Fortunately, I was pretty much able to tune out the musical numbers. I suppose they were fine but, as good as the cast is at acting, they aren’t a song and dance troup of the level of Astaire and Rogers or Sinatra, Kelly and and Ann Miller. Plus this film was made in 1996 and not 50 years earlier and it just didn’t ring true to me. Amusingly Barrymore didn’t do her own vocals but the person who sang for her wasn’t credited onscreen.

recommended for Allen fans

Posted in comedy, family, movies, Recommended, Reviews | Comments Off

Lost in Translation

Bill Murray and Scarlett Johansson are (separately) stuck in Tokyo for a week, left, for the most part, to their own devices and unable to find activities of interest or to sleep in the unfamiliar environment. He’s a movie star in town to shoot some whiskey commercials for megabucks; she’s the wife of a rock and roll photographer (Giovanni Ribisi) who’s busy with his shoot. They’re staying in the same hotel and after bumping into each other a couple of times, strike up a friendship.

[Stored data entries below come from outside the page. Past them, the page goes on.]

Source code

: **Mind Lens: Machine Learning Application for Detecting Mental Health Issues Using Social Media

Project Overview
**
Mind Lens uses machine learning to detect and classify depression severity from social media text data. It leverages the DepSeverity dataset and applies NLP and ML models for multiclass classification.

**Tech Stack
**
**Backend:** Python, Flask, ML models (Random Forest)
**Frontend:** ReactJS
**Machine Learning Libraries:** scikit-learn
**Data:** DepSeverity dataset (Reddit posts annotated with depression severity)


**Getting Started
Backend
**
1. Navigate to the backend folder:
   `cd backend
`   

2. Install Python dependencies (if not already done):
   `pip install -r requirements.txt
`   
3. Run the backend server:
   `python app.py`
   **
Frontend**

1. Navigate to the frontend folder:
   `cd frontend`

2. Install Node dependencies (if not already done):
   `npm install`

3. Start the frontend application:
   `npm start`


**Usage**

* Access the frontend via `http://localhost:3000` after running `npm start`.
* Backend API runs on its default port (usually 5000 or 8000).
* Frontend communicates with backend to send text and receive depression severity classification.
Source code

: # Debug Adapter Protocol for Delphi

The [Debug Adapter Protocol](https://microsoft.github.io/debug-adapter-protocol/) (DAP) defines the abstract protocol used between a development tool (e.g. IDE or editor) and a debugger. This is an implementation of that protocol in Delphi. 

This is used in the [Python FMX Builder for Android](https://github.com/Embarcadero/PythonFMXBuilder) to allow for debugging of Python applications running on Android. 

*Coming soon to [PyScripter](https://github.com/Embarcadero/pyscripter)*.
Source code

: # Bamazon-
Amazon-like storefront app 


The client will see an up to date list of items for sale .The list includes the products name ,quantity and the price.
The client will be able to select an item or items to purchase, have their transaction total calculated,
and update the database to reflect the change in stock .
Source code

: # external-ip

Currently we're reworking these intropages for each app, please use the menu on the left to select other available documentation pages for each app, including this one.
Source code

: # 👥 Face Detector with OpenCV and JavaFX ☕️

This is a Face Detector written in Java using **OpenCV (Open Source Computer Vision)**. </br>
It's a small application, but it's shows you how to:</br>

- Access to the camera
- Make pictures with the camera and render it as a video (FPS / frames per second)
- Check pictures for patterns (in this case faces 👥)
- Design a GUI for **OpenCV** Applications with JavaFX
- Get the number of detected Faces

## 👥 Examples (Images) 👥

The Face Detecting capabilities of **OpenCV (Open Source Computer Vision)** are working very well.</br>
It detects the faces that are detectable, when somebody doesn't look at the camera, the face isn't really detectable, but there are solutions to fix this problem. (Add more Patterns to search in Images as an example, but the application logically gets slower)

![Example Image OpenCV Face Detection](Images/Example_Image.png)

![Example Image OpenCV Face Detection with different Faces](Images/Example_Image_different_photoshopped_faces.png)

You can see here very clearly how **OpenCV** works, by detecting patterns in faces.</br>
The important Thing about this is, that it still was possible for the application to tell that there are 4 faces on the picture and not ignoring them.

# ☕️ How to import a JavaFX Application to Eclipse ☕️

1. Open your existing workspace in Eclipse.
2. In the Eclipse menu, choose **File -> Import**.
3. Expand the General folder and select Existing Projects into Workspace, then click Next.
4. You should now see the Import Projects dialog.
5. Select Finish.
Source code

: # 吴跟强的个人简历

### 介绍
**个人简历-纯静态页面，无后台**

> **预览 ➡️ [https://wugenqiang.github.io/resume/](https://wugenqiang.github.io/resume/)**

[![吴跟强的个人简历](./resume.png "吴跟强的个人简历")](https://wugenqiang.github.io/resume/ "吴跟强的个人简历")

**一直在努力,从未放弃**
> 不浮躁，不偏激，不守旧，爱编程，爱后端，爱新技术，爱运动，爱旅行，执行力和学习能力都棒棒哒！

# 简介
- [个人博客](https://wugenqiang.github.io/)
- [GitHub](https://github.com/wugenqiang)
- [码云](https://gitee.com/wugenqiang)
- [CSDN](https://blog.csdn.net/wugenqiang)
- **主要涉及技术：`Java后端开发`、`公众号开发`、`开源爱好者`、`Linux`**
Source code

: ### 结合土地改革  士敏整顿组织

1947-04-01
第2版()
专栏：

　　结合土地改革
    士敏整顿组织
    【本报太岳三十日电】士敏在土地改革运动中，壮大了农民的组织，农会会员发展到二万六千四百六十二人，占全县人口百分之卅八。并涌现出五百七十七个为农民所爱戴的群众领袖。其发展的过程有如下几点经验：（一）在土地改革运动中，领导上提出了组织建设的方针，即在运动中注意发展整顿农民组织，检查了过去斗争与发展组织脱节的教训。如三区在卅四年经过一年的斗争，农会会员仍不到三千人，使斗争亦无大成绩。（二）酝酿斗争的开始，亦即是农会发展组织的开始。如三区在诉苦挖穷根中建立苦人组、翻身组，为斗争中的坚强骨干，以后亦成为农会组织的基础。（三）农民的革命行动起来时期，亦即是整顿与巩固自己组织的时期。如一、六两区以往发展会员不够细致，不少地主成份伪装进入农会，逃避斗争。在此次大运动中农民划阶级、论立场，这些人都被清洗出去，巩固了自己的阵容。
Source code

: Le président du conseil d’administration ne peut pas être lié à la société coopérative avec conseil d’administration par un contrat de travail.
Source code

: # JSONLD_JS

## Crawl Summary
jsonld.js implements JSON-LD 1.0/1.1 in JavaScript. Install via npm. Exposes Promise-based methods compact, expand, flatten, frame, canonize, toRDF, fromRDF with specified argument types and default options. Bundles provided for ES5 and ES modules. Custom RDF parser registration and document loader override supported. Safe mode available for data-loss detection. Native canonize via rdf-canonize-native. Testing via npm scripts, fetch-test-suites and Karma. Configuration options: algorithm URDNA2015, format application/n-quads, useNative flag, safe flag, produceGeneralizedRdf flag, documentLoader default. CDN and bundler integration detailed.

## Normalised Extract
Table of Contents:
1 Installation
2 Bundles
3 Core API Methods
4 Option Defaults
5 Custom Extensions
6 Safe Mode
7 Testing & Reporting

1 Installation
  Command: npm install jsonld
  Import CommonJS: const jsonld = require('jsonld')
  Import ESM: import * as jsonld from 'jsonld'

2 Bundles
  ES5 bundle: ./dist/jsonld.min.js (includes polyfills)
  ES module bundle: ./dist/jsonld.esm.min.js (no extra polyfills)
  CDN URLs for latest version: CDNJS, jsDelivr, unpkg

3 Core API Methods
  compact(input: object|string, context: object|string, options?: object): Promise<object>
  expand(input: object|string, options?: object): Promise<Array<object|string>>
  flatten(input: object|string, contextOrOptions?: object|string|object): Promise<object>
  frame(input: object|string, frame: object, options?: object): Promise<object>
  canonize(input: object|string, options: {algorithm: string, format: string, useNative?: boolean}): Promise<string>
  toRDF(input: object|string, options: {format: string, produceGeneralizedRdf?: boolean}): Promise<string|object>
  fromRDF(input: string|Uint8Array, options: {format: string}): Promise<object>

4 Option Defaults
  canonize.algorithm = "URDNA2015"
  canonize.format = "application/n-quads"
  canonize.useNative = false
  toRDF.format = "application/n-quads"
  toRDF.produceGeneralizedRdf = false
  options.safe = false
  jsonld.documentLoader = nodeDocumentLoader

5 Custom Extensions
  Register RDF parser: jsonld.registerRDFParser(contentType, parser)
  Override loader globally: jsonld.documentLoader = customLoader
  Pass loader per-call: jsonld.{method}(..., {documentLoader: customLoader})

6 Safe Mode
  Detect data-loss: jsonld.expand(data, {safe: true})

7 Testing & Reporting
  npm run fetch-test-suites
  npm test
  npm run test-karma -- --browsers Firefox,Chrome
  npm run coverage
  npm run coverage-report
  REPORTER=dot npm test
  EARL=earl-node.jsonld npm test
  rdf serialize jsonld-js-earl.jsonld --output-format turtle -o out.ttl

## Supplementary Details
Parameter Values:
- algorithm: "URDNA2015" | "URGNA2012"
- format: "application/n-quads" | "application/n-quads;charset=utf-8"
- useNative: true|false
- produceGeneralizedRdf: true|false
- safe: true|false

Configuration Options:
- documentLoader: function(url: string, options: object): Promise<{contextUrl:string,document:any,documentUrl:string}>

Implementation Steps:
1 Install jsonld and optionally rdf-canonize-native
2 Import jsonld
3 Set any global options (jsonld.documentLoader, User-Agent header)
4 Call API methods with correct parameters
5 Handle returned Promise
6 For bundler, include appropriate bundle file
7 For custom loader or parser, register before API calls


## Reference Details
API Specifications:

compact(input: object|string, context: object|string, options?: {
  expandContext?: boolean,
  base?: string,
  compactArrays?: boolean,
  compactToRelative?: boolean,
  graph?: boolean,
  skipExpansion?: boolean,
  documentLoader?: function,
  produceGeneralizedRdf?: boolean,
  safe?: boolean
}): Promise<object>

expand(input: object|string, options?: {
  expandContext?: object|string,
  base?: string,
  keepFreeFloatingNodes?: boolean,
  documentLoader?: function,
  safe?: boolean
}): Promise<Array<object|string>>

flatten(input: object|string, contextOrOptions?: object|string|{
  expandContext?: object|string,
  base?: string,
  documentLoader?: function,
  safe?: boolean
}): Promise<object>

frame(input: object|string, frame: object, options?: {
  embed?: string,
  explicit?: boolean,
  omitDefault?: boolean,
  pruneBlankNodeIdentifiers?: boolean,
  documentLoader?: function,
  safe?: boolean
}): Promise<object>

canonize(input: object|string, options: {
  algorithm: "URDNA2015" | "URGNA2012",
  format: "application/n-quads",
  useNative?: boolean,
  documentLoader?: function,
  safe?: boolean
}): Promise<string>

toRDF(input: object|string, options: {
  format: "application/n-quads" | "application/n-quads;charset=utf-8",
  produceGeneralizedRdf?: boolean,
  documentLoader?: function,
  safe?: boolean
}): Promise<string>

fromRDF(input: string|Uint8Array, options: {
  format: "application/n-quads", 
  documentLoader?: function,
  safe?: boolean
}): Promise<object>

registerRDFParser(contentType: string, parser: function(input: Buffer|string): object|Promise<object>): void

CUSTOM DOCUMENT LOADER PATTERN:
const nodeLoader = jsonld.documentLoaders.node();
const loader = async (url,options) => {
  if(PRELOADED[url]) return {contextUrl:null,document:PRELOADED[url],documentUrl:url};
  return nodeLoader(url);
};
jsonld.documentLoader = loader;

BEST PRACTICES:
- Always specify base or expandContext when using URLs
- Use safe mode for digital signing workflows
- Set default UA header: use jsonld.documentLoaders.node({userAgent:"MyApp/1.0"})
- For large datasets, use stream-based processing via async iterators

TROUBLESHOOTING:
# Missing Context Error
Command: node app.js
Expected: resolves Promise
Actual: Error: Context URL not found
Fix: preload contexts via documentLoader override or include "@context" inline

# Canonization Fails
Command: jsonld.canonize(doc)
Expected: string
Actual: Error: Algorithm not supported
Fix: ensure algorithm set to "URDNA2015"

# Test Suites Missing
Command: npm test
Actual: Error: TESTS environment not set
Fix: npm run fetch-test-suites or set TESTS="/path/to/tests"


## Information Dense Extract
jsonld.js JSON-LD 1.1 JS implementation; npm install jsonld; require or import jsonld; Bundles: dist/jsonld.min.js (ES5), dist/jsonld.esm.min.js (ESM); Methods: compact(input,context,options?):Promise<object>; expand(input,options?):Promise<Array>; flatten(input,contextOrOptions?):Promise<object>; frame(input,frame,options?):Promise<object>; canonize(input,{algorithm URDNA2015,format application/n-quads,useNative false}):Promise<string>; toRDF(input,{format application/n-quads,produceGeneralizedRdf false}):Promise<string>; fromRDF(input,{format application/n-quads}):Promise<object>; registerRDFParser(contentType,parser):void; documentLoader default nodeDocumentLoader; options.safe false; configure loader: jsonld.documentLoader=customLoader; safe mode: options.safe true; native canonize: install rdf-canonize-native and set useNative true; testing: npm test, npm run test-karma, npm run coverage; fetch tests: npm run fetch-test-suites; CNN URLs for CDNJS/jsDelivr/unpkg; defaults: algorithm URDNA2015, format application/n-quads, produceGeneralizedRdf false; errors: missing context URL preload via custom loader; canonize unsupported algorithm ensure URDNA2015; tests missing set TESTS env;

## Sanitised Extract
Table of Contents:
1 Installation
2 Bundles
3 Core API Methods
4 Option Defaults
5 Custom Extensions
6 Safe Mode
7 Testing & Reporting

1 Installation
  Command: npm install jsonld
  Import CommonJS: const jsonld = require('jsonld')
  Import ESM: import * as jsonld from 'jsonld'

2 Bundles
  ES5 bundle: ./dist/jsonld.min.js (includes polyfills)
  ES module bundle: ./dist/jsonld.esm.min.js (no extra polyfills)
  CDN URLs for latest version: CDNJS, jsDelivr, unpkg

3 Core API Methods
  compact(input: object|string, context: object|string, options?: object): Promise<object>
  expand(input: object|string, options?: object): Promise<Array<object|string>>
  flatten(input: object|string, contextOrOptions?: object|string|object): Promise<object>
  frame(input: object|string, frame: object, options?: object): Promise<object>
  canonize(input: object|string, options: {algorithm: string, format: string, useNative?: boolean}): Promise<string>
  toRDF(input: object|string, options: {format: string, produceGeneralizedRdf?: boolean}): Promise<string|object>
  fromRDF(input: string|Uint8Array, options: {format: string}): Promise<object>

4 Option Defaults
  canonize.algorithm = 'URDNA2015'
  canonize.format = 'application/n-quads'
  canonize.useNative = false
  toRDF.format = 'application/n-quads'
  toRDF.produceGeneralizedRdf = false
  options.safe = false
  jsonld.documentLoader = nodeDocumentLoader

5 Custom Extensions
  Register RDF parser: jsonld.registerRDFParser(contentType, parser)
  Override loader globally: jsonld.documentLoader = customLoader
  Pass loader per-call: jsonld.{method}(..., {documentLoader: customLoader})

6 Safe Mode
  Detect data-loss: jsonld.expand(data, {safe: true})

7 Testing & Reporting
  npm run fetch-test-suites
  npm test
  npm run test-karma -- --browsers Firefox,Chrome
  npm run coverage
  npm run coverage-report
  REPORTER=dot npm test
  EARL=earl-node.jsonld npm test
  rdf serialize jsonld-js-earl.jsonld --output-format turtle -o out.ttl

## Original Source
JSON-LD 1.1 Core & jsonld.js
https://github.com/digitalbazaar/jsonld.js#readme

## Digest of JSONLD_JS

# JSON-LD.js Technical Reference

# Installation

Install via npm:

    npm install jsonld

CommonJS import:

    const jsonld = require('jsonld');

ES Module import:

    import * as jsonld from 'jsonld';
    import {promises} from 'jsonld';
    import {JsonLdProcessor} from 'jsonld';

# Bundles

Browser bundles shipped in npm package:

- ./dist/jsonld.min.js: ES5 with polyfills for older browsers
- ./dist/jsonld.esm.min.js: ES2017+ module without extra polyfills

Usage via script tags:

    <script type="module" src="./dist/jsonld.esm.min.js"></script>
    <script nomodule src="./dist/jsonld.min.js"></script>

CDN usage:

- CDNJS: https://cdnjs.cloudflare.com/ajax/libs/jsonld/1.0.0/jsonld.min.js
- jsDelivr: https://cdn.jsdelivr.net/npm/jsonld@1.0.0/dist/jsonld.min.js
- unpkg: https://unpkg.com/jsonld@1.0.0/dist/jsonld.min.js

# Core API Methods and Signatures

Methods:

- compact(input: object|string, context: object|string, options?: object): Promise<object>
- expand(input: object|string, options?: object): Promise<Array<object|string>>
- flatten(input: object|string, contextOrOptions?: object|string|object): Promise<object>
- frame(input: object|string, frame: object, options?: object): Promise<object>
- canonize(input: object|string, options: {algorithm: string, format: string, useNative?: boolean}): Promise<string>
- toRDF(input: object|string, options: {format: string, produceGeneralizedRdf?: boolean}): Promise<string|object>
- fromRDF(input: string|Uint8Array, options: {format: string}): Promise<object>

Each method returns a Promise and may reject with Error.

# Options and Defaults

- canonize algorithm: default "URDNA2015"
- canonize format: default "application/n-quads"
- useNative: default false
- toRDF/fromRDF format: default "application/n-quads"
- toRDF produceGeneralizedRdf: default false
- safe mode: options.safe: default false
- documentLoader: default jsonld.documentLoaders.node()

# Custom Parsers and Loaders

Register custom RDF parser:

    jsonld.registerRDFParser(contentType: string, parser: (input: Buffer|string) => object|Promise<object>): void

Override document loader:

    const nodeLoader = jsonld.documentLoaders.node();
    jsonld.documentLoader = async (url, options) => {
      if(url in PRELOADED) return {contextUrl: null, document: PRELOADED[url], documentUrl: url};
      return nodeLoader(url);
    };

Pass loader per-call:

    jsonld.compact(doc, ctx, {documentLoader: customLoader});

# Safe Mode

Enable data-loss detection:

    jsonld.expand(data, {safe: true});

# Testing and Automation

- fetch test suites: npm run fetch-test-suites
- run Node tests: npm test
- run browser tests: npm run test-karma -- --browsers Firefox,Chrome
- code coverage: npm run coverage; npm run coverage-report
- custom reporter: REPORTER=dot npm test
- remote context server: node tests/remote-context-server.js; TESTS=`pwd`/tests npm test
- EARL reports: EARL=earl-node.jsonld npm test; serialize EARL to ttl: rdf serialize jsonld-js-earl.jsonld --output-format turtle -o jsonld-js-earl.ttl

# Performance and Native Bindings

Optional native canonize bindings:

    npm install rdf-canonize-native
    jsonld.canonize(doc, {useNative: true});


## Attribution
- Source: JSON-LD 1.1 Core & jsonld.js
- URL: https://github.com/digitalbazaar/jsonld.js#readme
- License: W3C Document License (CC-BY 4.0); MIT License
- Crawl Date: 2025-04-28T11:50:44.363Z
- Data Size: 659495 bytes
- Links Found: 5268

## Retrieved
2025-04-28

Sofia Coppola wrote and directed Lost in Translation, partly based on similar experiences she had earlier. Over on Rotten Tomatoes I see mainly very positive reviews linked, and of course it has gotten a few Oscar nominations, but I really felt left down by the movie. Yes, the two leads give great performances and Ribisi and Anna Farris (playing a dumb blonde movie star also staying in the hotel) are convincing too but Lost has two major flaws that in the end put it in the good, not great, class:

  1. There are odd production errors, most notably a very visible boom mike, that break the fourth wall for no given reason. If Coppola wanted to say something meta about filmmaking itself she didn’t get it across to us; oddly, none of the reviews I checked mention these flaws but can’t hurl enough superlatives around.

  2. After initially establishing the loneliness and restlessness of the two main characters, the script keeps separating them even though the scenes apart add little or no value to establishing character and seriously detract from the main focus on the relationship. I’m particular thinking of her second shrine visit and his golf outing.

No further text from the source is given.